For the records shown below, return an exact copy that excludes the pictures.

====

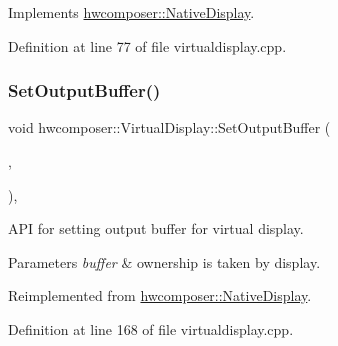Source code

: Implements \mbox{\hyperlink{classhwcomposer_1_1NativeDisplay_a63c51853e0d82baf9d6445cf831a5ad1}{hwcomposer\+::\+Native\+Display}}.



Definition at line 77 of file virtualdisplay.\+cpp.


\begin{DoxyCode}{0}
\end{DoxyCode}
\mbox{\label{classhwcomposer_1_1VirtualDisplay_a392b98e9fbb3ee437212e10b0874512f}} 
\subsubsection{\texorpdfstring{Set\+Output\+Buffer()}{SetOutputBuffer()}}
{\footnotesize\ttfamily void hwcomposer\+::\+Virtual\+Display\+::\+Set\+Output\+Buffer (\begin{DoxyParamCaption}\item[{\mbox{\hyperlink{alios_2platformdefines_8h_ac0a2eaf260f556d17fe489911f017bdf}{H\+W\+C\+Native\+Handle}}}]{,  }\item[{int32\+\_\+t}]{ }\end{DoxyParamCaption})\hspace{0.3cm}{\ttfamily [override]}, {\ttfamily [virtual]}}

A\+PI for setting output buffer for virtual display. 
\begin{DoxyParams}{Parameters}
{\em buffer} & ownership is taken by display. \\
\hline
\end{DoxyParams}


Reimplemented from \mbox{\hyperlink{classhwcomposer_1_1NativeDisplay_ab4214c41977cee260c2703cb01dfd030}{hwcomposer\+::\+Native\+Display}}.



Definition at line 168 of file virtualdisplay.\+cpp.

====

* [Output of the task]:
Source code

: Implements \mbox{\hyperlink{classhwcomposer_1_1NativeDisplay_a63c51853e0d82baf9d6445cf831a5ad1}{hwcomposer\+::\+Native\+Display}}.



Definition at line 77 of file virtualdisplay.\+cpp.


\begin{DoxyCode}{0}
\end{DoxyCode}
\mbox{\label{classhwcomposer_1_1VirtualDisplay_a392b98e9fbb3ee437212e10b0874512f}} 
\subsubsection{\texorpdfstring{Set\+Output\+Buffer()}{SetOutputBuffer()}}
{\footnotesize\ttfamily void hwcomposer\+::\+Virtual\+Display\+::\+Set\+Output\+Buffer (\begin{DoxyParamCaption}\item[{\mbox{\hyperlink{alios_2platformdefines_8h_ac0a2eaf260f556d17fe489911f017bdf}{H\+W\+C\+Native\+Handle}}}]{,  }\item[{int32\+\_\+t}]{ }\end{DoxyParamCaption})\hspace{0.3cm}{\ttfamily [override]}, {\ttfamily [virtual]}}

A\+PI for setting output buffer for virtual display. 
\begin{DoxyParams}{Parameters}
{\em buffer} & ownership is taken by display. \\
\hline
\end{DoxyParams}


Reimplemented from \mbox{\hyperlink{classhwcomposer_1_1NativeDisplay_ab4214c41977cee260c2703cb01dfd030}{hwcomposer\+::\+Native\+Display}}.



Definition at line 168 of file virtualdisplay.\+cpp.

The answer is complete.